How would a net field "build up" when the winding is open-circuit for part of the cycle?
200 turns sounds like overkill. Again, probably 10 or 20% is all that's needed. I'm guessing the original primary is only about 300 to begin with.
Tim
Yes. thinking about it, the flux shoud reset during the off time. However about forty years back I saw a TRIAC dimmer circuit smoke a transformer. It was almost certainly a DIAC based firing circuit, which would only have generated one firing pulse per half cycle in normal operation, and I can only suppose that residual flux caused enough asymmetry during the first cycle that commutation was delayed till after the next half cycle's firing pulse, which as a result led to a rectifying action, and the TRIAC must have been really beefy compared to the primary's current rating, so it didn't simply fuse the TRIAC, restoring a normal full-wave supply to the transformer before it cooked off.
On the 200 turns isssue - yes that does sound excessive. Bsfeechannel dropped in that number as a result of some 'calculation'. It would make more sense to ramp up the supply with a Variac, carefully monitoring the primary current, preferably with an isolated current probe to let you see the waveform, to determine the voltage at onset of saturation, then check the voltage on a 10 turn temporary secondary winding to let you calculate the volts/turn and thus determine how many additional turns would be required to shift the onset of saturation to 10% above the nominal supply voltage.
@Davelectronic,
Yes splitting the core is a last resort, as it almost invariably introduces a slight air gap unless you can clamp it with enough pressure and re-weld it afterwards, or totally grind out the welds and rebuild it with interleaved E laminations from each end with the I laminations in the gaps between them either end, but that always seems to have issues getting the last few laminations back into the primary's coil former, so you end up leaving a couple out making the saturation problem even worse.

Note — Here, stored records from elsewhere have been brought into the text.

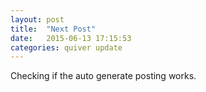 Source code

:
 ```yaml
---
layout: post
title:  "Next Post"
date:   2015-06-13 17:15:53
categories: quiver update
---
```

Checking if the auto generate posting works. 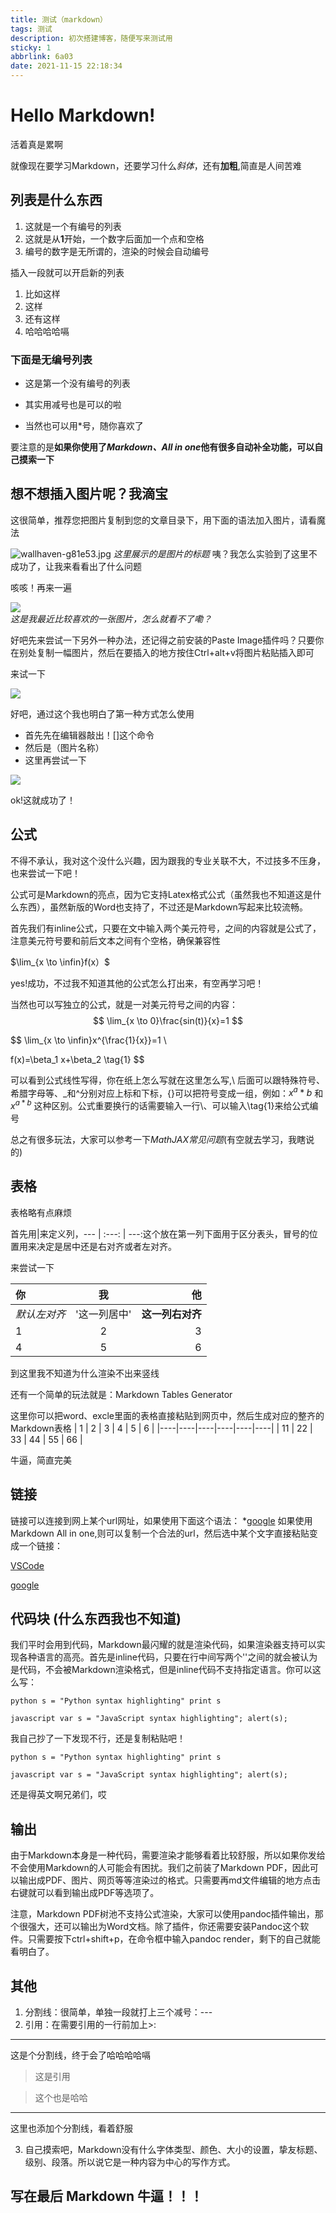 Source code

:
 ```yaml
---
title: 测试（markdown）
tags: 测试
description: 初次搭建博客，随便写来测试用
sticky: 1
abbrlink: 6a03
date: 2021-11-15 22:18:34
---
```

# Hello Markdown!
活着真是累啊

就像现在要学习Markdown，还要学习什么*斜体*，还有**加粗**,简直是人间苦难


## 列表是什么东西
1. 这就是一个有编号的列表
2. 这就是从**1**开始，一个数字后面加一个点和空格
5. 编号的数字是无所谓的，渲染的时候会自动编号

插入一段就可以开启新的列表
1. 比如这样
2. 这样
3. 还有这样
4. 哈哈哈哈嗝


### 下面是无编号列表
+ 这是第一个没有编号的列表
- 其实用减号也是可以的啦
* 当然也可以用*号，随你喜欢了

要注意的是**如果你使用了*Markdown、All in one*他有很多自动补全功能，可以自己摸索一下**


## 想不想插入图片呢？我滴宝
这很简单，推荐您把图片复制到您的文章目录下，用下面的语法加入图片，请看魔法

![wallhaven-g81e53.jpg](image.jpg)
*这里展示的是图片的标题*
咦？我怎么实验到了这里不成功了，让我来看看出了什么问题

咳咳！再来一遍

![](wallhaven-g81e53.jpg)  
*这是我最近比较喜欢的一张图片，怎么就看不了嘞？*

好吧先来尝试一下另外一种办法，还记得之前安装的Paste Image插件吗？只要你在别处复制一幅图片，然后在要插入的地方按住Ctrl+alt+v将图片粘贴插入即可

来试一下

![](2021-11-14-22-57-05.png)

好吧，通过这个我也明白了第一种方式怎么使用
+ 首先先在编辑器敲出！[]这个命令
+ 然后是（图片名称）
+ 这里再尝试一下

![](wallhaven-g81e53.jpg)

ok!这就成功了！
## 公式
不得不承认，我对这个没什么兴趣，因为跟我的专业关联不大，不过技多不压身，也来尝试一下吧！

公式可是Markdown的亮点，因为它支持Latex格式公式（虽然我也不知道这是什么东西），虽然新版的Word也支持了，不过还是Markdown写起来比较流畅。

首先我们有inline公式，只要在文中输入两个美元符号，之间的内容就是公式了，注意美元符号要和前后文本之间有个空格，确保兼容性

 $\lim_{x \to \infin}f(x）$

yes!成功，不过我不知道其他的公式怎么打出来，有空再学习吧！

当然也可以写独立的公式，就是一对美元符号之间的内容：
$$
\lim_{x \to 0}\frac{sin(t)}{x}=1
$$

$$
\lim_{x \to \infin}x^{\frac{1}{x}}=1
\\

f(x)=\beta_1 x+\beta_2
\tag{1}
$$

可以看到公式线性写得，你在纸上怎么写就在这里怎么写,\ 后面可以跟特殊符号、希腊字母等、_和^分别对应上标和下标，{}可以把符号变成一组，例如：$x^a*b$ 和 $x^{a*b}$ 这种区别。公式重要换行的话需要输入一行\\、可以输入\tag{1}来给公式编号

总之有很多玩法，大家可以参考一下*MathJAX常见问题*(有空就去学习，我瞎说的)

## 表格
表格略有点麻烦

首先用|来定义列，--- | :---: | ---:这个放在第一列下面用于区分表头，冒号的位置用来决定是居中还是右对齐或者左对齐。

来尝试一下

你 | 我 | 他
:--- | :---: | ---:
*默认左对齐* | '这一列居中' | **这一列右对齐**
1 | 2 | 3
4 | 5 | 6

到这里我不知道为什么渲染不出来竖线

还有一个简单的玩法就是：Markdown Tables Generator

这里你可以把word、excle里面的表格直接粘贴到网页中，然后生成对应的整齐的Markdown表格
| 1  | 2  | 3  | 4  | 5  | 6  |
|----|----|----|----|----|----|
| 11 | 22 | 33 | 44 | 55 | 66 |

牛逼，简直完美

## 链接
链接可以连接到网上某个url网址，如果使用下面这个语法：
*[google](https://www.google.com/)
如果使用Markdown All in one,则可以复制一个合法的url，然后选中某个文字直接粘贴变成一个链接：

[VSCode](http://lafew.xyz/)

[google](http://lafew.xyz/)
## 代码块 (什么东西我也不知道)
我们平时会用到代码，Markdown最闪耀的就是渲染代码，如果渲染器支持可以实现各种语言的高亮。首先是inline代码，只要在行中间写两个''之间的就会被认为是代码，不会被Markdown渲染格式，但是inline代码不支持指定语言。你可以这么写：

`python
s = "Python syntax highlighting"
print s
`

`javascript
var s = "JavaScript syntax highlighting";
alert(s);
`

我自己抄了一下发现不行，还是复制粘贴吧！

`python
s = "Python syntax highlighting"
print s
`

`javascript
var s = "JavaScript syntax highlighting";
alert(s);
`

还是得英文啊兄弟们，哎

## 输出
由于Markdown本身是一种代码，需要渲染才能够看着比较舒服，所以如果你发给不会使用Markdown的人可能会有困扰。我们之前装了Markdown PDF，因此可以输出成PDF、图片、网页等等渲染过的格式。只需要再md文件编辑的地方点击右键就可以看到输出成PDF等选项了。

注意，Markdown PDF树池不支持公式渲染，大家可以使用pandoc插件输出，那个很强大，还可以输出为Word文档。除了插件，你还需要安装Pandoc这个软件。只需要按下ctrl+shift+p，在命令框中输入pandoc render，剩下的自己就能看明白了。

## 其他
1. 分割线：很简单，单独一段就打上三个减号：---
2. 引用：在需要引用的一行前加上>:

---
这是个分割线，终于会了哈哈哈哈嗝


>这是引用

>这个也是哈哈

---
这里也添加个分割线，看着舒服

3. 自己摸索吧，Markdown没有什么字体类型、颜色、大小的设置，挚友标题、级别、段落。所以说它是一种内容为中心的写作方式。

## 写在最后 Markdown 牛逼！！！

If you've still got the one you've split, it would be a good candidate for a core for the DC choke - ideally grind down the center leg to gap it, but if you don't mind a high external field, you could gap it with layers of varnished paper or thin card right across between the E and I.
It may be worth considering a separate buck transformer. e.g. to buck the 240V supply to a 1 KVA MOT by 24V, the buck transformer only has to handle the MOT primary current of a bit over 4A, so a relatively small 120VA transformer with its secondary in series with the supply to the MOT will do that with plenty of margin.